Staff at Beond hide confiscated phones as if they are buried treasure: in plastic bags in a black bank vault in a locked office with security cameras. These phones are better guarded than the crown jewels. (People doing the digital detox can still get their devices for half an hour a day to check in with loved ones.)
Melinda loved not having her phone. She’d see others hide in their rooms in the afternoons, staring at their devices. She’d feel the urge to text her ex, and instead she’d distract herself by swimming laps or working out.
“One day it was pouring rain and I didn’t go inside to look at my phone, I just walked around the pool and felt the rain on my body and went swimming, and it felt very therapeutic,” Melinda says, “I felt a release, a sense of calmness coming over me — like I was right where I was supposed to be.”
“Other guests would say, ‘Are you serious, how can you do that?’,” Melinda says. “They were shocked, absolutely shocked.” Yet Melinda found a deeper connection with other clients, especially with people who didn’t use their phones much, either.

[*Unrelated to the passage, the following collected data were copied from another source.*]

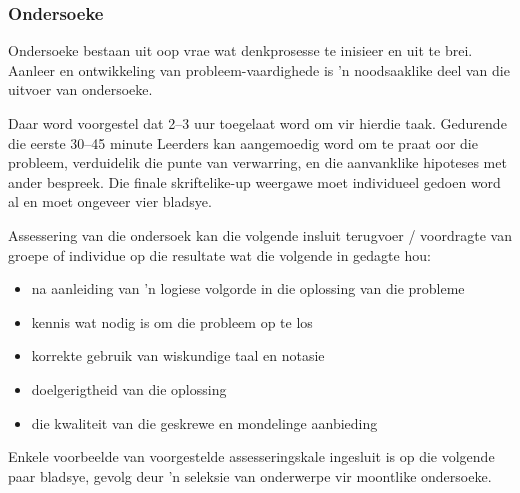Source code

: \subsubsection{Ondersoeke}
Ondersoeke bestaan ​​uit oop vrae wat denkprosesse te inisieer en uit te brei. Aanleer en ontwikkeling van probleem-vaardighede is 'n noodsaaklike deel van die uitvoer van ondersoeke.

Daar word voorgestel dat 2--3 uur toegelaat word om vir hierdie taak. Gedurende die eerste 30--45 minute Leerders kan aangemoedig word om te praat oor die probleem, verduidelik die punte van verwarring, en die aanvanklike hipoteses met ander bespreek. Die finale skriftelike-up weergawe moet individueel gedoen word al en moet ongeveer vier bladsye.

Assessering van die ondersoek kan die volgende insluit terugvoer / voordragte van groepe of individue op die resultate wat die volgende in gedagte hou:
\begin{itemize}[noitemsep]
\item
  na aanleiding van 'n logiese volgorde in die oplossing van die probleme
\item
  kennis wat nodig is om die probleem op te los
\item
  korrekte gebruik van wiskundige taal en notasie
\item
  doelgerigtheid van die oplossing
\item
  die kwaliteit van die geskrewe en mondelinge aanbieding
\end{itemize}
Enkele voorbeelde van voorgestelde assesseringskale ingesluit is op die volgende paar bladsye, gevolg deur 'n seleksie van onderwerpe vir moontlike ondersoeke.

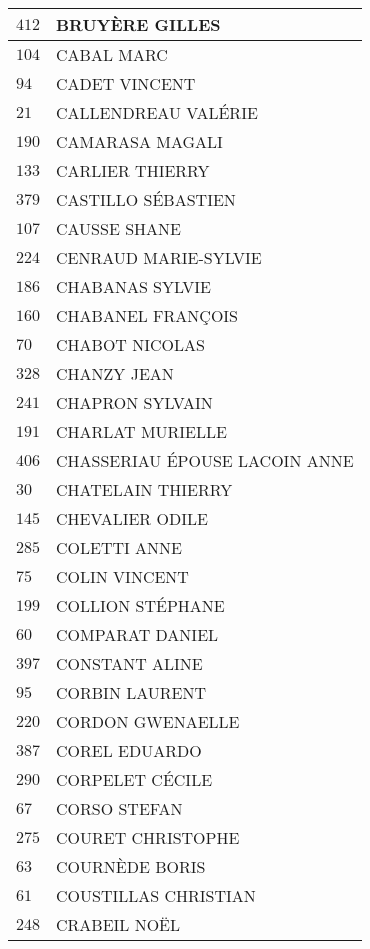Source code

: \begin{xltabular}{\linewidth}{|l|X|}
    \hline
    $412$ & BRUYÈRE GILLES \\
    \hline
    $104$ & CABAL MARC \\
    \hline
    $94$ & CADET VINCENT \\
    \hline
    $21$ & CALLENDREAU VALÉRIE \\
    \hline
    $190$ & CAMARASA MAGALI \\
    \hline
    $133$ & CARLIER THIERRY \\
    \hline
    $379$ & CASTILLO SÉBASTIEN \\
    \hline
    $107$ & CAUSSE SHANE \\
    \hline
    $224$ & CENRAUD MARIE-SYLVIE \\
    \hline
    $186$ & CHABANAS SYLVIE \\
    \hline
    $160$ & CHABANEL FRANÇOIS \\
    \hline
    $70$ & CHABOT NICOLAS \\
    \hline
    $328$ & CHANZY JEAN \\
    \hline
    $241$ & CHAPRON SYLVAIN \\
    \hline
    $191$ & CHARLAT MURIELLE \\
    \hline
    $406$ & CHASSERIAU ÉPOUSE LACOIN ANNE \\
    \hline
    $30$ & CHATELAIN THIERRY \\
    \hline
    $145$ & CHEVALIER ODILE \\
    \hline
    $285$ & COLETTI ANNE \\
    \hline
    $75$ & COLIN VINCENT \\
    \hline
    $199$ & COLLION STÉPHANE \\
    \hline
    $60$ & COMPARAT DANIEL \\
    \hline
    $397$ & CONSTANT ALINE \\
    \hline
    $95$ & CORBIN LAURENT \\
    \hline
    $220$ & CORDON GWENAELLE \\
    \hline
    $387$ & COREL EDUARDO \\
    \hline
    $290$ & CORPELET CÉCILE \\
    \hline
    $67$ & CORSO STEFAN \\
    \hline
    $275$ & COURET CHRISTOPHE \\
    \hline
    $63$ & COURNÈDE BORIS \\
    \hline
    $61$ & COUSTILLAS CHRISTIAN \\
    \hline
    $248$ & CRABEIL NOËL \\

\end{xltabular}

While phones dominate much of our lives, phones do not dominate psychedelic spaces. Any decent sitter, guide or shaman will suggest you turn off your phone while you’re tripping. And many trippers report that the phone is less enticing while under the influence (not to mention harder to see and hold).
“People who are on psychedelics, or who recently took ibogaine, they have this new perspective, they feel like they have the choice to use their phone or not,” says Tom.
Shelving the phone has serious benefits for anyone. One Stanford study found that kids who reduced their screen time gained less weight, were less aggressive toward peers, and less materialistic.
Tom bought five copies of the book “The Anxious Generation” and placed them around the retreat center for guests to pick up. To spark conversation. To provoke thought.
Melinda is back home in the Midwest. Her life is better – she is exercising daily, journaling, reconnecting with friends, and is no longer plagued with recurrent thoughts of suicide. She recently went to a music festival, did a little MDMA, cuddled with a loved one, and “felt the happiest I’d felt in I don’t know how long.” And she barely looked at her phone.
“I wake up every morning feeling happy and I have zero thoughts of suicide,” Melinda says. “I’m doing my part. So yes, ibogaine is fucking magic, but only if you do your fucking part.”
*Melinda is not her real name. We changed it to protect her privacy.